Mapping landscape-scale hydrological connectivity of headwater wetlands to downstream water: a catchment modelling approach - Part 2

Authors: YEO, I.Y. - University Of Newcastle; LEE, S. - University Of Maryland; LANG, M.W. - Us Fish And Wildlife Service; YETEMEN, O. - University Of Newcastle; McCarty, Gregory; Sadeghi, Ali; EVENSON, G.R. - Virginia Polytechnic Institution & State University

Submitted to: Science of the Total Environment
Publication Type: Peer Reviewed Journal
Publication Acceptance Date: 11/16/2018
Publication Date: 12/15/2018
Citation: Yeo, I., Lee, S., Lang, M., Yetemen, O., McCarty, G.W., Sadeghi, A.M., Evenson, G. 2018. Mapping landscape-scale hydrological connectivity of headwater wetlands to downstream water: a catchment modelling approach - Part 2. Science of the Total Environment. 12/15/2018. https://doi.org/10.1016/j.scitotenv.2018.11.237.
DOI: https://doi.org/10.1016/j.scitotenv.2018.11.237

Interpretive Summary: Headwater wetlands have been shown to influence downstream water quality. However, many wetlands, because of being isolated without apparent connection to larger wetland systems, continue to be at risk and not protected by state and federal regulations. This model simulation study provided additional explanation and support that highlighted the connectivity and functioning of geographically isolated wetlands (GIWs). In other work, we showed the connectivity between hydroperiod and wetland function. This modeling exercise demonstrated that GIWs control the overall catchment water budget and the seasonal variations in water fluxes. This was done through a modification to the Soil and Water Assessment Tool (SWAT) to include wetland assessment capability (SWAT-WET). This model was applied to the Greensboro watershed, located in the Mid-Atlantic region of USA, and simulated hydrological processes at a daily time scale over 1985-2015 under two contrasting land use scenarios (i.e., with the presence and absence of GIWs). Model results revealed how GIWs influence the catchment water budget and the streamflow generation processes over the long run (30 years), inter-annually, and at monthly time scales. This modeling exercise provides important insights and support for the future management and protection of GIWs.

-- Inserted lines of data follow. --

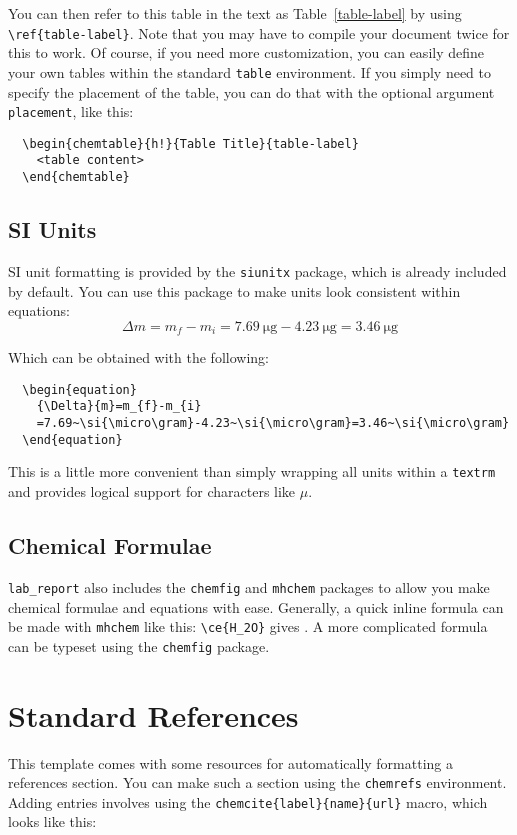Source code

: \documentclass{lab_report}
\begin{document}
You can then refer to this table in the text as Table~\ref{table-label} by using \verb|\ref{table-label}|. Note that you may have to compile your document twice for this to work.
Of course, if you need more customization, you can easily define your own tables within the standard \verb|table| environment. If you simply need to specify the placement of the table, you can do that with the optional argument \verb|placement|, like this:
\begin{verbatim}
  \begin{chemtable}{h!}{Table Title}{table-label}
    <table content>
  \end{chemtable}
\end{verbatim}

\subsection{SI Units}
SI unit formatting is provided by the \verb|siunitx| package, which is already included by default. You can use this package to make units look consistent within equations:
\begin{equation}
  {\Delta}{m}=m_{f}-m_{i}=7.69~\si{\micro\gram}-4.23~\si{\micro\gram}=3.46~\si{\micro\gram}
\end{equation}

Which can be obtained with the following:
\begin{verbatim}
  \begin{equation}
    {\Delta}{m}=m_{f}-m_{i}
    =7.69~\si{\micro\gram}-4.23~\si{\micro\gram}=3.46~\si{\micro\gram}
  \end{equation}
\end{verbatim}

This is a little more convenient than simply wrapping all units within a \verb|textrm| and provides logical support for characters like $\mu$.

\subsection{Chemical Formulae}
\verb|lab_report| also includes the \verb|chemfig| and \verb|mhchem| packages to allow you make chemical formulae and equations with ease. Generally, a quick inline formula can be made with \verb|mhchem| like this: \verb|\ce{H_2O}| gives . A more complicated formula can be typeset using the \verb|chemfig| package.

\section{Standard References}
This template comes with some resources for automatically formatting a references section. You can make such a section using the \verb|chemrefs| environment. Adding entries involves using the \verb|chemcite{label}{name}{url}| macro, which looks like this:
\end{document}
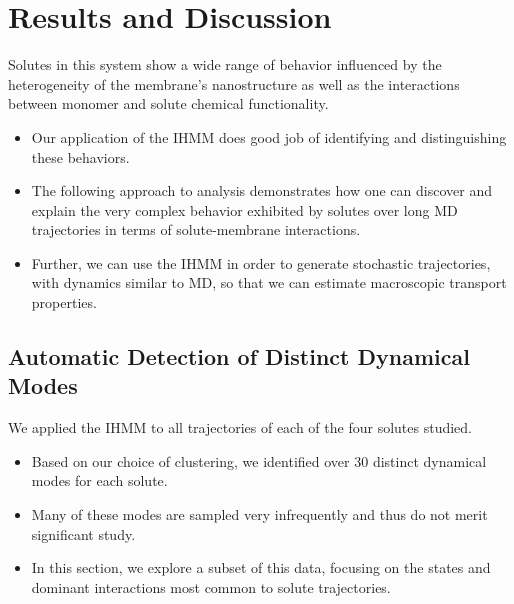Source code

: \documentclass{article}
\begin{document}
  \section{Results and Discussion}
  
  Solutes in this system show a wide range of behavior influenced by the 
  heterogeneity of the membrane's nanostructure as well as the interactions 
  between monomer and solute chemical functionality. 
  \begin{itemize}  
  	\item Our application of the IHMM does  good job of identifying and
  	distinguishing these behaviors.   	
  	\item The following approach to analysis demonstrates how one can discover and explain the very complex behavior exhibited by solutes over long MD trajectories 
   in terms of solute-membrane interactions.
	\item Further, we can use the IHMM in order to generate stochastic trajectories,
	with dynamics similar to MD, so that we can estimate macroscopic transport
	properties.
  \end{itemize}  	

  \subsection{Automatic Detection of Distinct Dynamical Modes}\label{section:find_modes}
  
  
  We applied the IHMM to all trajectories of each of the four solutes studied.
  \begin{itemize}
    \item Based on our choice of clustering, we identified over 30 distinct dynamical
    modes for each solute.
    \item Many of these modes are sampled very infrequently and thus do not merit significant study.
    \item In this section, we explore a subset of this data, focusing on the states
    and dominant interactions most common to solute trajectories. 
  \end{itemize}  
\end{document}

Technical Abstract: In Part 1 for this two-part manuscript series, we presented a rapid assessment method for mapping inundation of seasonal forested wetlands and quantifying their cumulative landscape-scale hydrological connectivity with downstream water. This study suggested strong hydrological coupling between geographically isolated wetlands (GIWs) and downstream water at the seasonal timescale via groundwater. As a followup, this paper investigates the hydrological connectivity of GIWs with downstream water and cumulative catchment-scale hydrological impacts over multiple time scales. Specific modifications improving representation of wetland processes were incorporated into Soil and Water Assessment Tool (SWAT). A version of SWAT with improved wetland function was applied to the Greensboro Watershed located in the Mid-Atlantic Region of USA and simulated hydrological processes at a daily time scale over 1985-2015 under two contrasting land use scenarios (i.e., the presence and absence of GIWs). The comparative analysis of simulation outputs elucidated how GIWs could influence the partitioning of precipitation between evapotranspiration and terrestrial water storage, recharge soils and groundwater, and affect water transport mechanism and routing processes that generate stream flow. The model results showed GIWs influenced catchment water budget and stream flow generation processes over the long-term, inter-annual, and monthly time scales. Through the hydrological continuum that GIWs created between surface water and groundwater, the study watershed increased terrestrial water storage during the wet season, which in turn supported wetlands and buffered the dynamics of shallow ground water during dry season. The inter-annual modelling analysis illustrated that densely distributed GIWs can exert strong hydrological influence on downstream water by regulating surface water runoff, while maintaining groundwater recharge and AET under changing (wetter) climate conditions. The study findings highlight the hydrological connectivity of GIWs with downstream waters and the cumulative hydrological influence of GIWs as hydrologic sources to downstream ecosystem through different runoff processes over multiple time spans.